Exercise materials Block Start

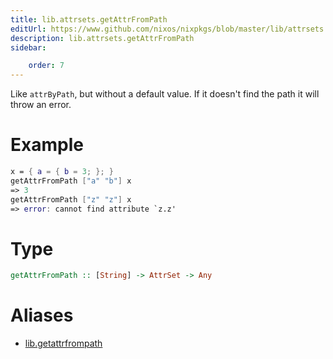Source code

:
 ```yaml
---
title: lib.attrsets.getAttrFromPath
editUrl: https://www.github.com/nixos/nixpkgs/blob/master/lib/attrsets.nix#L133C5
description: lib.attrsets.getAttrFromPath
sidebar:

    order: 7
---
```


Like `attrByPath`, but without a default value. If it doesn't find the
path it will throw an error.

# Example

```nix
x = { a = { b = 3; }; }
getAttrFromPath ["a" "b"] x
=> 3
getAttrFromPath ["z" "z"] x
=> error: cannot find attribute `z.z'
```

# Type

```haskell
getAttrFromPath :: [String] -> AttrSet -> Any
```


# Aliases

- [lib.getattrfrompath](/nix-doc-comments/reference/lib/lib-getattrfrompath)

Exercise materials Block End
Exercise materials Block Start

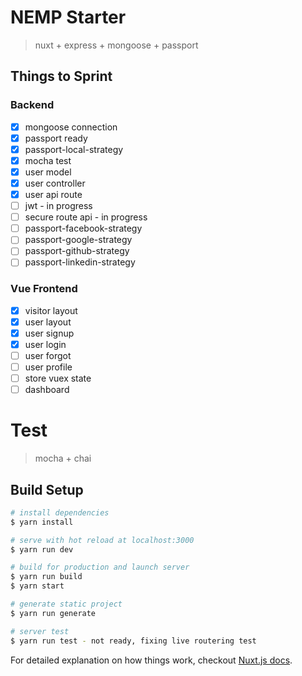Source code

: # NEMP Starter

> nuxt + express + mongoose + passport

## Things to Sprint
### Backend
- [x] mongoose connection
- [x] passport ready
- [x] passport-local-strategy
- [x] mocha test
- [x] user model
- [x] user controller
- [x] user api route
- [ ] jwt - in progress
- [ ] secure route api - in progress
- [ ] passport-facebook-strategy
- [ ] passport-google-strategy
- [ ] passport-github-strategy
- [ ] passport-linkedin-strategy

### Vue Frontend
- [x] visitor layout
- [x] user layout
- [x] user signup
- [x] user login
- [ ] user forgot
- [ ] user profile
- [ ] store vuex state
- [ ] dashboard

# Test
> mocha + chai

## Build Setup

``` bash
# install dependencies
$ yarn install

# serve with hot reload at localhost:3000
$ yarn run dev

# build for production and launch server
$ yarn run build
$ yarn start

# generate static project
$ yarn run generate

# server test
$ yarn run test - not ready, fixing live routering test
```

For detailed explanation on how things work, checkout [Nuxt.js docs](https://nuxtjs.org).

Exercise materials Block End

- [Exercise prompt]
Reproduce exactly the lines of the records above from the one with "- [ ] secure route api - in progress" to the one with "For detailed explanation", both included, and leave out everything else.

- [Solution to the exercise]
- [ ] secure route api - in progress
- [ ] passport-facebook-strategy
- [ ] passport-google-strategy
- [ ] passport-github-strategy
- [ ] passport-linkedin-strategy

### Vue Frontend
- [x] visitor layout
- [x] user layout
- [x] user signup
- [x] user login
- [ ] user forgot
- [ ] user profile
- [ ] store vuex state
- [ ] dashboard

# Test
> mocha + chai

## Build Setup

``` bash
# install dependencies
$ yarn install

# serve with hot reload at localhost:3000
$ yarn run dev

# build for production and launch server
$ yarn run build
$ yarn start

# generate static project
$ yarn run generate

# server test
$ yarn run test - not ready, fixing live routering test
```

For detailed explanation on how things work, checkout [Nuxt.js docs](https://nuxtjs.org).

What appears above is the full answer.